_What to work on_: Please output exactly the part of the records below that opens with the line containing "the checkbox element." and closes with the line containing "Because the Checkbox", both lines included, and nothing else.

_Source material_:

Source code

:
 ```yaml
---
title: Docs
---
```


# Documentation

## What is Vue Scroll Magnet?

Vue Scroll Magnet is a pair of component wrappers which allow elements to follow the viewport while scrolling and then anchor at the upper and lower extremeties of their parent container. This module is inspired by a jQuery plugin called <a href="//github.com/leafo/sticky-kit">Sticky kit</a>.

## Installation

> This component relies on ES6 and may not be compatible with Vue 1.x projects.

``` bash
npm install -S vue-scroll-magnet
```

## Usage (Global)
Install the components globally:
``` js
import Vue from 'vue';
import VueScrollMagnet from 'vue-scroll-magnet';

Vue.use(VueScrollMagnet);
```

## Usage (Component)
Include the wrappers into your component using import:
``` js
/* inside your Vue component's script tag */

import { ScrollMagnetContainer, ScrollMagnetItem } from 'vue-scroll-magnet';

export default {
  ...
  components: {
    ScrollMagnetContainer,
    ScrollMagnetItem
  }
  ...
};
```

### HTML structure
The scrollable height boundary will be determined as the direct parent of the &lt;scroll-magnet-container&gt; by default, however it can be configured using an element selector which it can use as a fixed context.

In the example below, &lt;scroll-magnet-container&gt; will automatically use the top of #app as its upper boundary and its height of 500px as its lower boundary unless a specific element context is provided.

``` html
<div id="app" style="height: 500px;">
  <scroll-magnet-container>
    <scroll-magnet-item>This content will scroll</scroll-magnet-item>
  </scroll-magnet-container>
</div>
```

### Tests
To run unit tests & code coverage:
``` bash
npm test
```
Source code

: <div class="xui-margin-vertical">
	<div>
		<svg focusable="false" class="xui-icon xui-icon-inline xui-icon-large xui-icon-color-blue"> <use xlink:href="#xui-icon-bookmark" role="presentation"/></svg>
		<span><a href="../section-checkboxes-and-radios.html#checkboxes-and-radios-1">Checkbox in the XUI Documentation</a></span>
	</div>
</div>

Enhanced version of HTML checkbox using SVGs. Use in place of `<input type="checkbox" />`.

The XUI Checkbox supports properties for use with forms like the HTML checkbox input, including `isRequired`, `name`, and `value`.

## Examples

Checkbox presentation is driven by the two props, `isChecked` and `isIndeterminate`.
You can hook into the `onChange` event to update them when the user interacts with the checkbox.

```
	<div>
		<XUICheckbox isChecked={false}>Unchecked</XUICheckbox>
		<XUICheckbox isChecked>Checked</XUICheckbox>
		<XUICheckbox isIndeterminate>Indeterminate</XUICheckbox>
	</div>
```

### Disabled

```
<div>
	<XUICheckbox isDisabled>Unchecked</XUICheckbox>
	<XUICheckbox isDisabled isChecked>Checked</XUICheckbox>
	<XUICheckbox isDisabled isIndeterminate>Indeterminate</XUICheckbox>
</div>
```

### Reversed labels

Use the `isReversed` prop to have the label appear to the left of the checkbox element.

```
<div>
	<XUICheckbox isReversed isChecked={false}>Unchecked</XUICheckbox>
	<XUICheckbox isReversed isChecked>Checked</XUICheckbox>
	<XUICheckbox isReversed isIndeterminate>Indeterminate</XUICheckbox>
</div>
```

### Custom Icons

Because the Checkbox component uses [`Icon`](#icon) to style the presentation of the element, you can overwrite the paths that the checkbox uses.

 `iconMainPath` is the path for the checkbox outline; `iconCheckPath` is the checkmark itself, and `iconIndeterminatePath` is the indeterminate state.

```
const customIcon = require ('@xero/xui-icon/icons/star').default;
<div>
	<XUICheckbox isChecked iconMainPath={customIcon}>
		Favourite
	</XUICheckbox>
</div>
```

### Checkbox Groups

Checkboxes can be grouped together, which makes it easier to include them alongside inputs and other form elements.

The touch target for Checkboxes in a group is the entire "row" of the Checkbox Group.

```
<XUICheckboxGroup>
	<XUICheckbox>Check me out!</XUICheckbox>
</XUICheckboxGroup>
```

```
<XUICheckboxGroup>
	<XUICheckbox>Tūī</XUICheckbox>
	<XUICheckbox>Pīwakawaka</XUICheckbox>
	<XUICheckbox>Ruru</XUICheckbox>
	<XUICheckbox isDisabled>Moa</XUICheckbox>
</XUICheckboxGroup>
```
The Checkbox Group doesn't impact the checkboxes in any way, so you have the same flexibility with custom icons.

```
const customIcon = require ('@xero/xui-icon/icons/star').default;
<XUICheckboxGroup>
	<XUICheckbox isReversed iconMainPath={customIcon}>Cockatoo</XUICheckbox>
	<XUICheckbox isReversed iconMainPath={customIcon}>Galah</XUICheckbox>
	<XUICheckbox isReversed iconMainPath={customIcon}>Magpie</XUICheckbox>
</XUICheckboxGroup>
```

_The completed task_:
Use the `isReversed` prop to have the label appear to the left of the checkbox element.

```
<div>
	<XUICheckbox isReversed isChecked={false}>Unchecked</XUICheckbox>
	<XUICheckbox isReversed isChecked>Checked</XUICheckbox>
	<XUICheckbox isReversed isIndeterminate>Indeterminate</XUICheckbox>
</div>
```

### Custom Icons

Because the Checkbox component uses [`Icon`](#icon) to style the presentation of the element, you can overwrite the paths that the checkbox uses.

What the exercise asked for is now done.